Activity of vLGN axons in mSC reflects previous experience of threat

(A) Example images of tdTomato expression in VGAT⁺ neurons in the vLGN (red), combined with NeuN staining (cyan). Images on the right are from the inset in the left image, showing only NeuN staining (top), tdTomato expression (middle), and both combined (bottom). Arrows indicate examples of NeuN⁺ neurons.

(B) Left, expression of EYFP in the vLGN after injection of AAV-flex-EYFP in VGAT-Cre mice. Right, GABAergic vLGN axons in the SC and PAG. APN, anterior pretectal nucleus; dLGN, dorsal lateral geniculate nucleus; IGL, intergeniculate leaflet; PAG, periaqueductal gray; SC, superior colliculus; vLGN, ventral lateral geniculate nucleus; ZI, zona incerta. SC layers: sg, superficial gray layer; op, optical layer; ig, intermediate gray layer; iw, intermediate white layer; dg, deep gray layer.

(C) Left, mean connection probability between GABAergic vLGN axons and cells in the medial SC (mSC), observed using ChR2-assisted circuit mapping in vitro. Error bars represent standard errors of the mean (SEM) across mice. Right, median inhibitory conductance in mSC cells in response to stimulation of GABAergic vLGN axons. Error bars represent the interquartile range (IQR) across mice. Grey dots represent data from single animals; n = 8 mice, 81 cells.

(D) Experimental paradigm for fiber photometry recordings of calcium signals from GABAergic vLGN axons in the mSC.

(E) Mean calcium activity of vLGN axons in the mSC in response to increases (27 cd × m⁻², magenta; 81 cd × m⁻², red) and decreases (3 cd × m⁻², indigo; 1 cd × m⁻², blue) in luminance from baseline levels (9 cd × m⁻²). Stimulus duration is indicated by gray shading. Error-bar shading represents SEM across mice; n = 6 mice.

(F) Mean change in calcium activity due to the onset (ON response, left; see Method details) and the offset (OFF response, right) of the change in luminance. Luminance change values are the base-3 logarithm of the ratio between the stimulus and baseline luminance. Grey dots represent data points from individual mice. Shading shows SEM across mice; n = 6 mice.

(G) Schematic of the experimental approach. Red line denotes escape trajectory.

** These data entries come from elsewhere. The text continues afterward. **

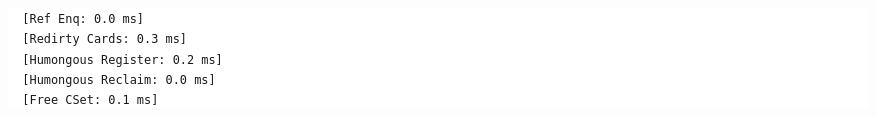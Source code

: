      [Ref Enq: 0.0 ms]
      [Redirty Cards: 0.3 ms]
      [Humongous Register: 0.2 ms]
      [Humongous Reclaim: 0.0 ms]
      [Free CSet: 0.1 ms]
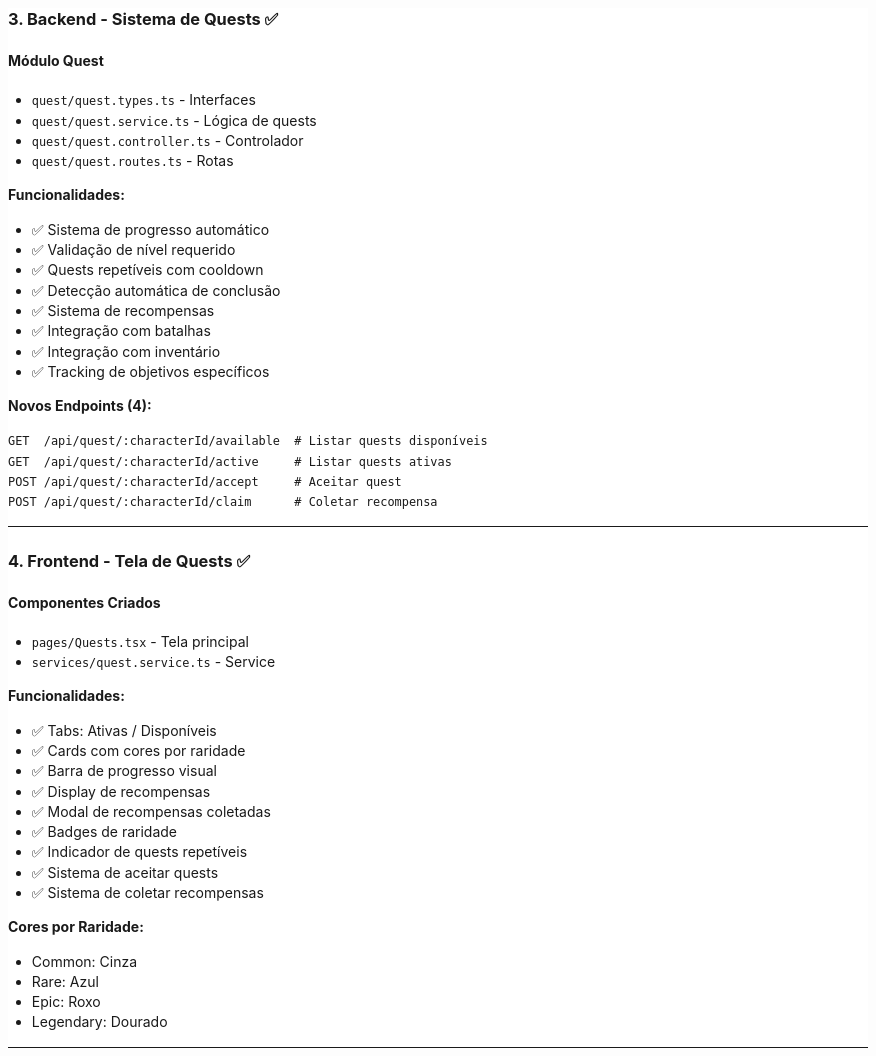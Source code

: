 
### 3. Backend - Sistema de Quests ✅

#### Módulo Quest
- `quest/quest.types.ts` - Interfaces
- `quest/quest.service.ts` - Lógica de quests
- `quest/quest.controller.ts` - Controlador
- `quest/quest.routes.ts` - Rotas

**Funcionalidades:**
- ✅ Sistema de progresso automático
- ✅ Validação de nível requerido
- ✅ Quests repetíveis com cooldown
- ✅ Detecção automática de conclusão
- ✅ Sistema de recompensas
- ✅ Integração com batalhas
- ✅ Integração com inventário
- ✅ Tracking de objetivos específicos

**Novos Endpoints (4):**
```
GET  /api/quest/:characterId/available  # Listar quests disponíveis
GET  /api/quest/:characterId/active     # Listar quests ativas
POST /api/quest/:characterId/accept     # Aceitar quest
POST /api/quest/:characterId/claim      # Coletar recompensa
```

---

### 4. Frontend - Tela de Quests ✅

#### Componentes Criados
- `pages/Quests.tsx` - Tela principal
- `services/quest.service.ts` - Service

**Funcionalidades:**
- ✅ Tabs: Ativas / Disponíveis
- ✅ Cards com cores por raridade
- ✅ Barra de progresso visual
- ✅ Display de recompensas
- ✅ Modal de recompensas coletadas
- ✅ Badges de raridade
- ✅ Indicador de quests repetíveis
- ✅ Sistema de aceitar quests
- ✅ Sistema de coletar recompensas

**Cores por Raridade:**
- Common: Cinza
- Rare: Azul
- Epic: Roxo
- Legendary: Dourado

---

(H) Four representative single-trial calcium traces of vLGN axons in the mSC during threat-evoked escape aligned to stimulus onset. Red dots, escape onset.

(I) Mean calcium activity of vLGN axons in the mSC during threat-evoked (green) and spontaneous (purple) escapes aligned to escape onset. Shading shows SEM across mice; n = 9 mice.

(J) Mean calcium activity of vLGN axons recorded in the mSC in escape trials early in the recording session, before the start of the habituation protocol (green, n = 9 mice), and during non-escape trials in habituated animals (orange, n = 7 mice), aligned to stimulus onset. Shading shows SEM across mice.

(K) Median calcium activity of vLGN axons in mice approaching the threat zone before presentation of the first looming stimulus (black, naive, n = 9 mice), after presentation of the first looming stimulus (green, experienced, n = 9 mice), and after habituation (orange, n = 7 mice). Pale dots represent data from single animals. Error bars represent the IQR across mice. Naive-experienced: p = 0.0130, experienced-habituated: p = 8.31 × 10⁻³, naive-habituated: p = 0.983, Dunn’s multiple comparison test, preceded by Kruskal-Wallis one-way analysis of variance, p = 2.96 × 10⁻³.

(L) Mean calcium activity of vLGN axons binned by distance during the 30 s before reaching the threat zone in naive mice (black, n = 9 mice), after presentation of the first looming stimulus (green, experienced, n = 9 mice), and after habituation (orange, n = 7 mice). Shading shows SEM across mice. Dashed line and gray shading indicate the location of the shelter.